Monitoring of groundwater in the Central Valley has detected a number of sites with elevated nitrate levels. Nitrates affect the ability to use the water for drinking. Nitrate is a form of nitrogen that plants can take up as one of their nutrients; however, it also moves easily in water and therefore leaches easily into groundwater. The Central Valley Regional Water Quality Control Board, under the Irrigated Lands Regulatory Program, has developed a Groundwater Quality Protection Strategy that addresses the issue of nitrates and other contaminants in groundwater. With some care, growers can minimize — but not necessarily eliminate — nitrate leaching from their fertilization practices.
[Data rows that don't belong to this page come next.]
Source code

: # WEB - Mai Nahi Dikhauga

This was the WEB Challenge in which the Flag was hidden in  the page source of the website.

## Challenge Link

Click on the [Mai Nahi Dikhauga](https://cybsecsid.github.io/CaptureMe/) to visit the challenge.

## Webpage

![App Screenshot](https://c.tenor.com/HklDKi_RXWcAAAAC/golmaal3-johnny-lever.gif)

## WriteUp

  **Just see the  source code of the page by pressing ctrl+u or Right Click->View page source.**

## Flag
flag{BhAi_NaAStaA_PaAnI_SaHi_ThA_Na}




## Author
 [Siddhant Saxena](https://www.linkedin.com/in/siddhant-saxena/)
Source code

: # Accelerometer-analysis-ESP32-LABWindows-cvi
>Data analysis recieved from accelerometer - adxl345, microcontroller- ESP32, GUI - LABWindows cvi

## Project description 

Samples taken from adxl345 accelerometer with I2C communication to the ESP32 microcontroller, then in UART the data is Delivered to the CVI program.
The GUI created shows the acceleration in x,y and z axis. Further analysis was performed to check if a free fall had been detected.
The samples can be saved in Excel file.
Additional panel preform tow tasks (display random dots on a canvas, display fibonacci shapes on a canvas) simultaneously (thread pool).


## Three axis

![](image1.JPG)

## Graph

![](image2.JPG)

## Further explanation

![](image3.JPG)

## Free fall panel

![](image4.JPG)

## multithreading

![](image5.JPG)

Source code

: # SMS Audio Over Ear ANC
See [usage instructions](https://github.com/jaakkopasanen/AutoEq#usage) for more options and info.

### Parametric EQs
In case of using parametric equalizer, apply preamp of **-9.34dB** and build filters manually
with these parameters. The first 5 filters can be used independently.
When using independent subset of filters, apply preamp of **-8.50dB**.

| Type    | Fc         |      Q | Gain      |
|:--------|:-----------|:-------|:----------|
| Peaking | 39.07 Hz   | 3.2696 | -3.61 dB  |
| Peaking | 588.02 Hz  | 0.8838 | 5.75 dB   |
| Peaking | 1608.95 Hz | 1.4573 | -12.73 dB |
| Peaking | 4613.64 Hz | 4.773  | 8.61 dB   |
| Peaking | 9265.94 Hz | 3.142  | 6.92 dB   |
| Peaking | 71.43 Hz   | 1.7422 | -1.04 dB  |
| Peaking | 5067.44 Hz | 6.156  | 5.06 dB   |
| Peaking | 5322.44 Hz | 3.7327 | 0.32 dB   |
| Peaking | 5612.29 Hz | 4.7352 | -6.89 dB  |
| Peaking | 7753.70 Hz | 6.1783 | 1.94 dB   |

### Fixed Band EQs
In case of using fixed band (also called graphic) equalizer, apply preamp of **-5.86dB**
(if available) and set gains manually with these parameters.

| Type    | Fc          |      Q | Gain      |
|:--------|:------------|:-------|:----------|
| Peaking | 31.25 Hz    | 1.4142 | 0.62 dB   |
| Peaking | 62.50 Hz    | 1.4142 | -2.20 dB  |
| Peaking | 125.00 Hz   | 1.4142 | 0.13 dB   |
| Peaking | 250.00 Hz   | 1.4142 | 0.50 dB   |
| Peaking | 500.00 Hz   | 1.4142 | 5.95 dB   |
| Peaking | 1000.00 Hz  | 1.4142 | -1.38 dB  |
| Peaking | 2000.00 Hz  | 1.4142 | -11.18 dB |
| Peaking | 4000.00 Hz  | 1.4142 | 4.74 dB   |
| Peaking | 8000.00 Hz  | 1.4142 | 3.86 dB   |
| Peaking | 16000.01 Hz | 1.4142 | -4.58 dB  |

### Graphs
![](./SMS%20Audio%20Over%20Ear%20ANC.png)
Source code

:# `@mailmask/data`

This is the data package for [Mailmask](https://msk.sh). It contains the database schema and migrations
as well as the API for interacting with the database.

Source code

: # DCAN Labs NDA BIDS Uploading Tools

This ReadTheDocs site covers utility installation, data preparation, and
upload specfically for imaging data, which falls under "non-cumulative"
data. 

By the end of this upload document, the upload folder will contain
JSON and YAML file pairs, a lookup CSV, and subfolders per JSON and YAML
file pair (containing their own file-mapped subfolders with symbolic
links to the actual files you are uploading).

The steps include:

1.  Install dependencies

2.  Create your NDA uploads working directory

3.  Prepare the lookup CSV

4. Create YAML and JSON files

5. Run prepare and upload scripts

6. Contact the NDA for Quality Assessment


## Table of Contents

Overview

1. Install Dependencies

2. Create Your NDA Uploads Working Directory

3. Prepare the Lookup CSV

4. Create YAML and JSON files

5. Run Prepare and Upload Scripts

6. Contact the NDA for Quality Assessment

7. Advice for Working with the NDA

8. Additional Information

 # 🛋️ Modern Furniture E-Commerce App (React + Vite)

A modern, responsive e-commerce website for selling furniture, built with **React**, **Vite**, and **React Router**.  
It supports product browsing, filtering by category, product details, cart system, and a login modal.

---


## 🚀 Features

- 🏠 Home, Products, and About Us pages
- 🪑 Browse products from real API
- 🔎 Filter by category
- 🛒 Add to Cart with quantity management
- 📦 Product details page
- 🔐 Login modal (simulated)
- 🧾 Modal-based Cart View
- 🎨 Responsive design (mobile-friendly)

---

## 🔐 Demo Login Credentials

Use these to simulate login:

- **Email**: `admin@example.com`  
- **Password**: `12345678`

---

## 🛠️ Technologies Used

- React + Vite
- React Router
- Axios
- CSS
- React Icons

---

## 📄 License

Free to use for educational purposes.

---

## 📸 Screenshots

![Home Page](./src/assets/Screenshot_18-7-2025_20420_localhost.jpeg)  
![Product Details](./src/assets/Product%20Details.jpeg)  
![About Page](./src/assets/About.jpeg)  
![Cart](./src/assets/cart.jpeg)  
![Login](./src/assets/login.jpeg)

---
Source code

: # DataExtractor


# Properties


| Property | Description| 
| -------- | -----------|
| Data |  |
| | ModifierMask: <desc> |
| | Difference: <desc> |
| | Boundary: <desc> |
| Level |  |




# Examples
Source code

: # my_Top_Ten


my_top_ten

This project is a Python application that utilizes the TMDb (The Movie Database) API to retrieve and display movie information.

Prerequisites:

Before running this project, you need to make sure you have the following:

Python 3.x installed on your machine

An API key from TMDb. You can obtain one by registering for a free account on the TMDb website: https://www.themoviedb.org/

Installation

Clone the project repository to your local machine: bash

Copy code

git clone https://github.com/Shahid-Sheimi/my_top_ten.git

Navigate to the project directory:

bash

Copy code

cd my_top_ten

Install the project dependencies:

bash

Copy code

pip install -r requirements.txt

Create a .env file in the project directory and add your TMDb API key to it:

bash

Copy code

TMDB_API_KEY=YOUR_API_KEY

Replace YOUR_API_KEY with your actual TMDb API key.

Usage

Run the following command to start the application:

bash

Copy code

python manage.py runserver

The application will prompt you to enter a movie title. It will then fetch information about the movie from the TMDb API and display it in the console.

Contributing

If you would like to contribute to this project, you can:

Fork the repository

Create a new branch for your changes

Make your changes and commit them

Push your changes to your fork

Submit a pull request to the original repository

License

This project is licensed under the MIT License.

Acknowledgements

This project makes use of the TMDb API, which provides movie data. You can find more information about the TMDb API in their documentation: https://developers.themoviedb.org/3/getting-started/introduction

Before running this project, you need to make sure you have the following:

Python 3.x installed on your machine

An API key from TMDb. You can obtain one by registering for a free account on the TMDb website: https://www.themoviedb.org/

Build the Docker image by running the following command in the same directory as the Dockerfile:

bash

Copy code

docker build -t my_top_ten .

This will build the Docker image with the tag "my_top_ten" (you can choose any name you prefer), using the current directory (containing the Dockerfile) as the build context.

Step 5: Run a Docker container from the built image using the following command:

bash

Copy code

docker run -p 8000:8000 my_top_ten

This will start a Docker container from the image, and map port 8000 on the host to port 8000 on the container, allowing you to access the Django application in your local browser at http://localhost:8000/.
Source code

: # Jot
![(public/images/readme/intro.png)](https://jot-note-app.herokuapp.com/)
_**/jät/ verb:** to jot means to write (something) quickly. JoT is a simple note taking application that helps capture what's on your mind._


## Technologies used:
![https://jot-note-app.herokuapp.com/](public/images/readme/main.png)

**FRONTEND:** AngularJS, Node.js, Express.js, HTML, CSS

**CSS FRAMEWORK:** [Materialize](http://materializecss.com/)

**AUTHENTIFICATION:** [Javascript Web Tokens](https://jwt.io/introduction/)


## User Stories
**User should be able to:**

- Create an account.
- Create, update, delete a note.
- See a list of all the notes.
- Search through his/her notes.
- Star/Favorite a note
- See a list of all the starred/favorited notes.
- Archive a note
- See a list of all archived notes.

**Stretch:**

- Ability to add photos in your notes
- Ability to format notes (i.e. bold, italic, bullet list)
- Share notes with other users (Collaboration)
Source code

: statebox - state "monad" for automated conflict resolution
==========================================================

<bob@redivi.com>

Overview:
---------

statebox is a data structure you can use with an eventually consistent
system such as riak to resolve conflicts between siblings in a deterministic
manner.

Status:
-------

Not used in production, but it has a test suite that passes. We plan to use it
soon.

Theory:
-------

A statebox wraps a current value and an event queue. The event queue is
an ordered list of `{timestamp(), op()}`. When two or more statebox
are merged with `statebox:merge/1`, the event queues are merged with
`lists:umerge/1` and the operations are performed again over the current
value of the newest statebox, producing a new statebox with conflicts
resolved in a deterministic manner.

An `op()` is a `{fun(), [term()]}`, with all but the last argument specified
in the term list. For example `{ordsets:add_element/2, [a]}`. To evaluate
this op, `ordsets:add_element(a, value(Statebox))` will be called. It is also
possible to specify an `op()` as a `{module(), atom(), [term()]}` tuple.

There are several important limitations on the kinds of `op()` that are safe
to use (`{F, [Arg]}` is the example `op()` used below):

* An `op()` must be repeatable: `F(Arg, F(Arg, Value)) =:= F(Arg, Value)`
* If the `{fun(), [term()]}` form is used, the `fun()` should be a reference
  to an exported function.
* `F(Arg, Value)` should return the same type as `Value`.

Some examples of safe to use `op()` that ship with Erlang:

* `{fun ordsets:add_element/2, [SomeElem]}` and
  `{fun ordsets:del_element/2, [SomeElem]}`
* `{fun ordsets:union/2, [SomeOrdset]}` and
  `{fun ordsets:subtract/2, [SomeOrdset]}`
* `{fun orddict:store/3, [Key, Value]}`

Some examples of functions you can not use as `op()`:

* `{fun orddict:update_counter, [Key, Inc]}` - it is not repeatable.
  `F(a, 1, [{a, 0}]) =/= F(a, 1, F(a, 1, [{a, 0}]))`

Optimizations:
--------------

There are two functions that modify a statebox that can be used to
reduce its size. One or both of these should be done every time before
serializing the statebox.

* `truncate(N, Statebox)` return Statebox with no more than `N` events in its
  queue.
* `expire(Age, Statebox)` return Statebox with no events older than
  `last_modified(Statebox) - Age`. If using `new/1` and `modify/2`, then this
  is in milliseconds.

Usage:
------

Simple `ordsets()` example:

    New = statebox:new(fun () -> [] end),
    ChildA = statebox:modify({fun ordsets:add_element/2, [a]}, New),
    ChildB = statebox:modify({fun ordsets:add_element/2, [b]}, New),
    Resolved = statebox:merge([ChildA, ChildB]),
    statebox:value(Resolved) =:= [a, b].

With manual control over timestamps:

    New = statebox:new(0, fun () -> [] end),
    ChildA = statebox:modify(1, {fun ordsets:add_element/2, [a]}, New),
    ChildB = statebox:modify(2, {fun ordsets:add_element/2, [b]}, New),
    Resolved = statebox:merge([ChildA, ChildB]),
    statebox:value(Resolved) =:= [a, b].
The nitrogen budget calculator at the California Almond Sustainability Program website is a tool that growers can use to more precisely apply nitrogen to orchards in the amounts that the crop demands, resulting in less potential nitrogen leaching into groundwater.
In some instances, pesticides have shown up in groundwater. Currently, California’s Department of Pesticide Regulation (CDPR) limits the use of pesticides that have the potential to leach in areas where the groundwater is more vulnerable; these are called Ground Water Protection Areas (GWPA). In addition, CDPR monitors for pesticides that could possibly leach, based on their chemical characteristics.
Preventing Irrigation and Storm Water Runoff
A comprehensive surface water–quality regulation for agriculture in the Central Valley of California was passed in 2003 by the Central Valley Regional Water Quality Control Board. Through participation in the Irrigated Lands Regulatory Program watershed coalitions throughout the San Joaquin Valley, almond growers are meeting their legal requirements under the Clean Water Act to protect water quality. The coalitions also help almond growers take steps to reduce potential levels of farm waste in irrigation drainage or rainwater runoff.
Monitoring and ultimately reducing discharges of pesticides, nutrients and sediments into waterways and groundwater is the goal of almond growers in California’s Central Valley. To help them meet that goal, the Almond Board of California funds research on ways to control runoff from orchards and prevent it from contaminating surface and groundwater.